■ WORK INSTRUCTION: Whenever a line in the records below contains "covariance", pick it out.

■ EXTRACTED INFORMATION:

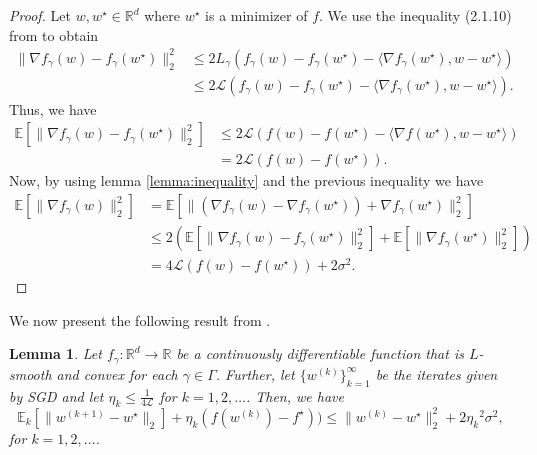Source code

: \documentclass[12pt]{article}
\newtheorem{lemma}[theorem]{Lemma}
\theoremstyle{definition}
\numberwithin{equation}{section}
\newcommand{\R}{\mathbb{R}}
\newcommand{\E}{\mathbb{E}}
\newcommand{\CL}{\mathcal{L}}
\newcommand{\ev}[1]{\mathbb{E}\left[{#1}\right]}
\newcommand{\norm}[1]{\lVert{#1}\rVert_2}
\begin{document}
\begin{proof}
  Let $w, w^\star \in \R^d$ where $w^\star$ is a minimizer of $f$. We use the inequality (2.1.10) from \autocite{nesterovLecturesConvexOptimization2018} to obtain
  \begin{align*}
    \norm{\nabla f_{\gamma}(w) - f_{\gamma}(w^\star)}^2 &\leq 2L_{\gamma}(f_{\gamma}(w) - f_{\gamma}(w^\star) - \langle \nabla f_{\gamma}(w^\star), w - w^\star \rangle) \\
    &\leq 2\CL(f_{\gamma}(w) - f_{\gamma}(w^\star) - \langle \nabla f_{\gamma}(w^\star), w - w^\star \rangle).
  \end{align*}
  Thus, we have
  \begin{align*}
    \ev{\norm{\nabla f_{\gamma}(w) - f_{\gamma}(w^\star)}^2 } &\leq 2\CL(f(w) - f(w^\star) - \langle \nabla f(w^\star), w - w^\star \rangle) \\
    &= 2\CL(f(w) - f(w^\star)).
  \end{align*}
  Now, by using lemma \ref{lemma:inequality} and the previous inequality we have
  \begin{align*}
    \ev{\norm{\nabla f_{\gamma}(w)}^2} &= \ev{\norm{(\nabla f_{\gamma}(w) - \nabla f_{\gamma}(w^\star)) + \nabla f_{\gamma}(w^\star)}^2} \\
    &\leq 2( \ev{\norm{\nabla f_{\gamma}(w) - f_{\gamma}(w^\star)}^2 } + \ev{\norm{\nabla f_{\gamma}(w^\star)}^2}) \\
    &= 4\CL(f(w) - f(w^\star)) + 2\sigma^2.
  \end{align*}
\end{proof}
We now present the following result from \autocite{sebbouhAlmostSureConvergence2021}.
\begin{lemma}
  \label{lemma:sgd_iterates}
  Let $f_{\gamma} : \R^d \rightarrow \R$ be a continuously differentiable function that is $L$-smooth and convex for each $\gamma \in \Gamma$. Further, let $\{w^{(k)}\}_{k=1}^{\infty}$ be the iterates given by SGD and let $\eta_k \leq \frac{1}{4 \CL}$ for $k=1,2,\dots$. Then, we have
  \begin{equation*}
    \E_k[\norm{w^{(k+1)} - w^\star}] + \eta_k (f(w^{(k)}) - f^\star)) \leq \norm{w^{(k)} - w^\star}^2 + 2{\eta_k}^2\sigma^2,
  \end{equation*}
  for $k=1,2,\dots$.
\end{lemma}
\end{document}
* * *
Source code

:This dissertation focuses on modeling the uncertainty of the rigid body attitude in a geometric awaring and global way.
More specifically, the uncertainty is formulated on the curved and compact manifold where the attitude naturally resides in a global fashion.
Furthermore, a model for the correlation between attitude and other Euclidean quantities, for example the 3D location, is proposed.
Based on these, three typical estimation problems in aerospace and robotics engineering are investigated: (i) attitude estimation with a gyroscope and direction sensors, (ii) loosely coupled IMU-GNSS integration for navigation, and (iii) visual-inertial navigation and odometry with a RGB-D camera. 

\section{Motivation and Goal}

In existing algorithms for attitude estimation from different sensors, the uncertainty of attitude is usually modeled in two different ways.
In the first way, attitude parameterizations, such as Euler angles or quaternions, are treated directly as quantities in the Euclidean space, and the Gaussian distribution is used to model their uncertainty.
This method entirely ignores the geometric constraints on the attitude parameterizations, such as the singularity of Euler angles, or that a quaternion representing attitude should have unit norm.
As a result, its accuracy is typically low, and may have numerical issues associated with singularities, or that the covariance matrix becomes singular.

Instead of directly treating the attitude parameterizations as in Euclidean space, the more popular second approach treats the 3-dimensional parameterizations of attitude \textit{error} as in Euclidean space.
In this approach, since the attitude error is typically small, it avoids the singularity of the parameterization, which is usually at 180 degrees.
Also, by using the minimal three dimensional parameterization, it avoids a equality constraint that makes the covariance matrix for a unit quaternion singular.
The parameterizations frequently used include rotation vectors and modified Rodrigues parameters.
...
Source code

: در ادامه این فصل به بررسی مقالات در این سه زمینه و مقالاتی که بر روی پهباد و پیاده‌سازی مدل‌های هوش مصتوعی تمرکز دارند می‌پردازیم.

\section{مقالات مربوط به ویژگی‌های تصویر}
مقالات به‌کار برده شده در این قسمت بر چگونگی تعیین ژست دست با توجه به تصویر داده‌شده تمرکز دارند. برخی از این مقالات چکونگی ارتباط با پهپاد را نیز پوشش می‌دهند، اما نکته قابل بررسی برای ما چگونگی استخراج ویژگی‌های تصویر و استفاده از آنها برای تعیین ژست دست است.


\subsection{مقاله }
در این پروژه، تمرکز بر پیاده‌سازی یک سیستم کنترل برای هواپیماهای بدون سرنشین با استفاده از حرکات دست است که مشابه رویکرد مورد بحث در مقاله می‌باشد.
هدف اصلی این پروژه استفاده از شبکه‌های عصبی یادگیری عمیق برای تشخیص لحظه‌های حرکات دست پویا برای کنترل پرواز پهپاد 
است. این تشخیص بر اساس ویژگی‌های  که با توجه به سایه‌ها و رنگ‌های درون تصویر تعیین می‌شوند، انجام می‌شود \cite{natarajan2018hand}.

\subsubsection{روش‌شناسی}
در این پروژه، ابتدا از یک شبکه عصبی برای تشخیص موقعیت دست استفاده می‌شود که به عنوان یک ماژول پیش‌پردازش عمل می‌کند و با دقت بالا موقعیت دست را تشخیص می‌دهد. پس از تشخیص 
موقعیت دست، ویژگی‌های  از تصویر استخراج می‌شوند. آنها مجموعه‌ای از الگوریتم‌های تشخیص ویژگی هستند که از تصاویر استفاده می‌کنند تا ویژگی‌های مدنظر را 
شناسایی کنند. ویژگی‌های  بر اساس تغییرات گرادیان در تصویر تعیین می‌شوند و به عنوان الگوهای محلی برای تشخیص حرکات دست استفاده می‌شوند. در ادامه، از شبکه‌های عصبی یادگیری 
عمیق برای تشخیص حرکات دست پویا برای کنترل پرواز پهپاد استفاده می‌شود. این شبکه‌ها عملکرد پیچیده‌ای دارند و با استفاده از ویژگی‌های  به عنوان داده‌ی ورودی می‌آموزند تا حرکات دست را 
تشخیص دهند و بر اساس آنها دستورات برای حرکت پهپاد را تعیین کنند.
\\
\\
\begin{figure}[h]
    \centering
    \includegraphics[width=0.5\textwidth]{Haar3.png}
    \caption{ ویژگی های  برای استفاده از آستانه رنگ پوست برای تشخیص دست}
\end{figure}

■ SOLUTION TO THIS TASK:
As a result, its accuracy is typically low, and may have numerical issues associated with singularities, or that the covariance matrix becomes singular.
Also, by using the minimal three dimensional parameterization, it avoids a equality constraint that makes the covariance matrix for a unit quaternion singular.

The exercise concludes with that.